▶ _What to produce_: Nothing but the lines from the start of the records below through the line that has "14 What economic" should appear, each exactly as given.

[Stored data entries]
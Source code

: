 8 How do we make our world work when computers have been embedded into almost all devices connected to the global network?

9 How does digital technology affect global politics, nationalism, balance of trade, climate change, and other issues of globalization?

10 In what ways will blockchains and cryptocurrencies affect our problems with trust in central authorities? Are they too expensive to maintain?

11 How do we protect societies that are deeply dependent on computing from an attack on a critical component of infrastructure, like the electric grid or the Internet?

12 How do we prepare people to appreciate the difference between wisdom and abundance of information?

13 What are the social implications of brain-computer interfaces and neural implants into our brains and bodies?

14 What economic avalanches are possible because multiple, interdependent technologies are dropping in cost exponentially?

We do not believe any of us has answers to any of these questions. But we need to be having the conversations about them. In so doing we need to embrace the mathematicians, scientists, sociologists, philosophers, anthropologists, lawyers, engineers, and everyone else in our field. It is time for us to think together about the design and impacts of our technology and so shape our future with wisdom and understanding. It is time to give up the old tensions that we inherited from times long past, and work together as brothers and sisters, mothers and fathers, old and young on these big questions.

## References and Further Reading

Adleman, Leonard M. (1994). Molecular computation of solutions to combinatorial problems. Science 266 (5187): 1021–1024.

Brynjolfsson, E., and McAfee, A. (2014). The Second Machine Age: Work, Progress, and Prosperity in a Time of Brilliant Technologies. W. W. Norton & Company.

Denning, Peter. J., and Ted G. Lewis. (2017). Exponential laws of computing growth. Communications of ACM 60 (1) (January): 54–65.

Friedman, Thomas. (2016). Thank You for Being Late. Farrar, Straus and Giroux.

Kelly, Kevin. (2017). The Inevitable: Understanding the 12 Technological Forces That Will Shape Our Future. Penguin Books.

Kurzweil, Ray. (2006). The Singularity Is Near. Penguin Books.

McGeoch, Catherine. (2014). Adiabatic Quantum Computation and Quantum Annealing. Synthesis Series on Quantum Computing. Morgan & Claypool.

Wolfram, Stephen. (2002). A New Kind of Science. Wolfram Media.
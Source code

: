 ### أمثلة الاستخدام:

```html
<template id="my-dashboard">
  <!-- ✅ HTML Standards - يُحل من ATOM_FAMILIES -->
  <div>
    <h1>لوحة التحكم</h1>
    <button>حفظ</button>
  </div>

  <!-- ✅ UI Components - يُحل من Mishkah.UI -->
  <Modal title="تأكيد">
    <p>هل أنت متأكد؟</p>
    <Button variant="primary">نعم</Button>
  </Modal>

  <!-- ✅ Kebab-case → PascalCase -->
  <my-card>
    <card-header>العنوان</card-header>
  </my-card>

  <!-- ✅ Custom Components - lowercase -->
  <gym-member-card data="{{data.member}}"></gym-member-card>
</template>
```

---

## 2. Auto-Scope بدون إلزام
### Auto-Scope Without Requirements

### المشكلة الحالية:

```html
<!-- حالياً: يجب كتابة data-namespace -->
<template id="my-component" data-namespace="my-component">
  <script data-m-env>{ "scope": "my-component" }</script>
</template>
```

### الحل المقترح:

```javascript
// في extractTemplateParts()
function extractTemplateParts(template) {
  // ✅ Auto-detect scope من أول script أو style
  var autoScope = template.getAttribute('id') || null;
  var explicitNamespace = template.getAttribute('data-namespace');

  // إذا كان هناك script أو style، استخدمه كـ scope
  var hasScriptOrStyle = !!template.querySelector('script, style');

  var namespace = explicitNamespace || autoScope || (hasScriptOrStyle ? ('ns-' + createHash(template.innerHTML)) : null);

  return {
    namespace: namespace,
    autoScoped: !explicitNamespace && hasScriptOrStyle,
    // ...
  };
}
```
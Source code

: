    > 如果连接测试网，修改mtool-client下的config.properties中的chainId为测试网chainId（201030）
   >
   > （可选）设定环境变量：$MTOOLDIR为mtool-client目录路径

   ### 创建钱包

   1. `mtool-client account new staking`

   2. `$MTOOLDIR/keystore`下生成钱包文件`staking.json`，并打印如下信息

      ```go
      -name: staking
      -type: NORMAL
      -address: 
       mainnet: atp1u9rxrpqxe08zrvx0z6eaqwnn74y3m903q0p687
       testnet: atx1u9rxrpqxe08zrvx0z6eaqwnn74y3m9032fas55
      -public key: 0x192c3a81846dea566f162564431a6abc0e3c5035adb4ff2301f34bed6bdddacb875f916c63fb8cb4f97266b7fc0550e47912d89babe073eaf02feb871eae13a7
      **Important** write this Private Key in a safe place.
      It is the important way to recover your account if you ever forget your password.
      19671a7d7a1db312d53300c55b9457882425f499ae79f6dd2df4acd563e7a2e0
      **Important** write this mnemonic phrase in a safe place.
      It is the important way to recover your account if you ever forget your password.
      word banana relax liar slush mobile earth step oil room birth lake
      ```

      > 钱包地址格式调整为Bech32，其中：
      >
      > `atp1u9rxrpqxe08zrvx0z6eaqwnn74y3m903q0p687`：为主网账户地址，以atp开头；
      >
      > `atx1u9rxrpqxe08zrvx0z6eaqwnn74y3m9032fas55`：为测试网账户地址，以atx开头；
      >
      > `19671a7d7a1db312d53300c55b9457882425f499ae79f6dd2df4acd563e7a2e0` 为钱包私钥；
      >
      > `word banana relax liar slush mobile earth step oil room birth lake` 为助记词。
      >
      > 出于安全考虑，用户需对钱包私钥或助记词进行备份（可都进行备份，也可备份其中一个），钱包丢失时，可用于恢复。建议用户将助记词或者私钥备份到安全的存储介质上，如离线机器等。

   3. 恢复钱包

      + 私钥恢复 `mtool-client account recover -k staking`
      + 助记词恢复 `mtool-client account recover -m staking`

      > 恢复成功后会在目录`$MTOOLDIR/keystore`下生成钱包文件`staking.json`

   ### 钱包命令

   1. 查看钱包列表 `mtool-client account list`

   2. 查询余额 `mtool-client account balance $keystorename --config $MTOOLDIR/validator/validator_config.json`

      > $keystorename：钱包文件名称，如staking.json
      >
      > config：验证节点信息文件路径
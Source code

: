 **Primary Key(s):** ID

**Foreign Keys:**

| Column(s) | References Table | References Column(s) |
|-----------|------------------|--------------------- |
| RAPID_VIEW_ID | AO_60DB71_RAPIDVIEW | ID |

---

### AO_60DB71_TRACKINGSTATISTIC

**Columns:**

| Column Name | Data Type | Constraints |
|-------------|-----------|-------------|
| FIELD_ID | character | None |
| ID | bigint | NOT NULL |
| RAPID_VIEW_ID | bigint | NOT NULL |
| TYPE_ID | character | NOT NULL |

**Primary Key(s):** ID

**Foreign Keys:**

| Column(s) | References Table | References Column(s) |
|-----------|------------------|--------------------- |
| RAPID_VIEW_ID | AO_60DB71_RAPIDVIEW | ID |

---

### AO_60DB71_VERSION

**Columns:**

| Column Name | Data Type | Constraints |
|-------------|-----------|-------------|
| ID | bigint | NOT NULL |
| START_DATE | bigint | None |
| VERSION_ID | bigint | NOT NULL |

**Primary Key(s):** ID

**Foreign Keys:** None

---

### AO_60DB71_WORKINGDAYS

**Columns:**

▶ _Your response_:
Source code

: 8 How do we make our world work when computers have been embedded into almost all devices connected to the global network?

9 How does digital technology affect global politics, nationalism, balance of trade, climate change, and other issues of globalization?

10 In what ways will blockchains and cryptocurrencies affect our problems with trust in central authorities? Are they too expensive to maintain?

11 How do we protect societies that are deeply dependent on computing from an attack on a critical component of infrastructure, like the electric grid or the Internet?

12 How do we prepare people to appreciate the difference between wisdom and abundance of information?

13 What are the social implications of brain-computer interfaces and neural implants into our brains and bodies?

14 What economic avalanches are possible because multiple, interdependent technologies are dropping in cost exponentially?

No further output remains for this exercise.